Joshua Leisk (Researcher)
Messages
232
Location
Sydney, Australia
I'd say that this treatment plan is worth a try and we are very lucky that Joshua and his wife have done this work ! I have reservations still though, for example what if say 30% of our body is comprised of these infected cells, what happens if we 'delete' too much of ourselves ? would normal cells regenerate fast enough to fill in the gaps as it were ? this begs the question, what % of cells in say the liver need to be infected to cause the proposed pathogenesis ? can infected cells induce the negative effect in adjacent cells ?
Thank you - a lot of effort has been put in to reach this point. ☺️

I’m currently unsure how many infected cells will be required to influence an entire organ / tissue via cell-cell communication, cytokines, lactate, etc., however existing studies on the effects of senescent cells may hold answers or clues.

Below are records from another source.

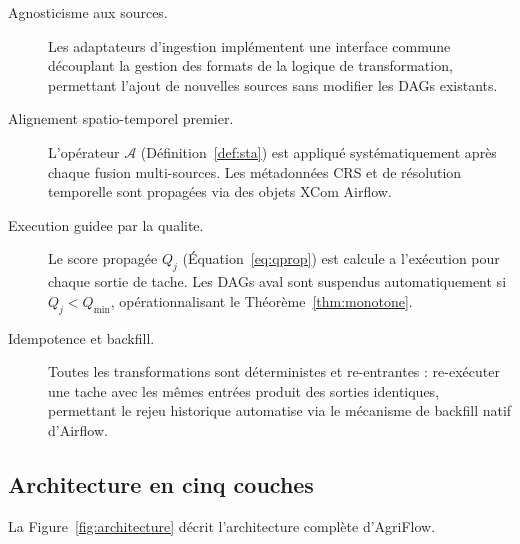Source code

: \documentclass[12pt]{article}
\begin{document}
\begin{description}
	\item[Agnosticisme aux sources.]
	Les adaptateurs d'ingestion implémentent une interface commune
	découplant la gestion des formats de la logique de transformation,
	permettant l'ajout de nouvelles sources sans modifier les DAGs existants.
	\item[Alignement spatio-temporel premier.]
	L’opérateur $\mathcal{A}$ (Définition~\ref{def:sta}) est appliqué
	systématiquement après chaque fusion multi-sources. Les métadonnées
	CRS et de résolution temporelle sont propagées via des objets XCom Airflow.
	\item[Execution guidee par la qualite.]
	Le score propagée $Q_j$ (Équation~\ref{eq:qprop}) est calcule a
	l’exécution pour chaque sortie de tache. Les DAGs aval sont suspendus
	automatiquement si $Q_j < Q_{\min}$, opérationnalisant le
	Théorème~\ref{thm:monotone}.
	\item[Idempotence et backfill.]
	Toutes les transformations sont déterministes et re-entrantes :
	re-exécuter une tache avec les mêmes entrées produit des sorties
	identiques, permettant le rejeu historique automatise via
	le mécanisme de backfill natif d'Airflow.
\end{description}
\subsection{Architecture en cinq couches}

La Figure~\ref{fig:architecture} décrit l'architecture complète d'AgriFlow.
\end{document}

Regarding cell replacement - the rate of this will be “high” in the fasting method described. We’re unlikely to get everything done on the first fast, so we continue with an ongoing therapy -

For the non-fasting method, the rate will be dictated by the capabilities of the host immune system and WBC counts -

Reishi has triterpenes which turn off most of the viral alterations and induces/allows apoptosis signalling via CtBP->SIRT4->NF-kB, p53, etc.

Reishi also contains some level of beta-glucans which further stimulate the necessary immune response.

As the rate of targeted immune response is heavily influenced by specific beta-glucans (and nutrients required to replace cells - https://www.ncbi.nlm.nih.gov/pmc/articles/PMC3678455/), we added Lion’s Mane. This adds a significant increase to ongoing efforts. By further adding oat bran (very cheap source of beta-glucans), this becomes very impressive and rather unpleasant at times - start with eg. 1/4 teaspoon / day.

If someone finds the ongoing immune response too intolerable, this can largely be dialled back (ballpark 5 day lag) by reducing beta-glucan intake.

One key point is that once the liver becomes the focus, they now have “mono part deux” - they’re going to want to be in bed, as they’ll have no energy and feel like they have a very nasty infection / flu.. which they do. (Our body doesn’t care about our feelings in this matter - it just sees the threat needing to be eliminated.)

I do have an unpublished idea about how, in a clinical setting, you could potentially resolve all CFS symptoms, antibodies and infected cells over 1-2 weeks, while avoiding symptoms equating to tumor lysis syndrome. This would also be curative.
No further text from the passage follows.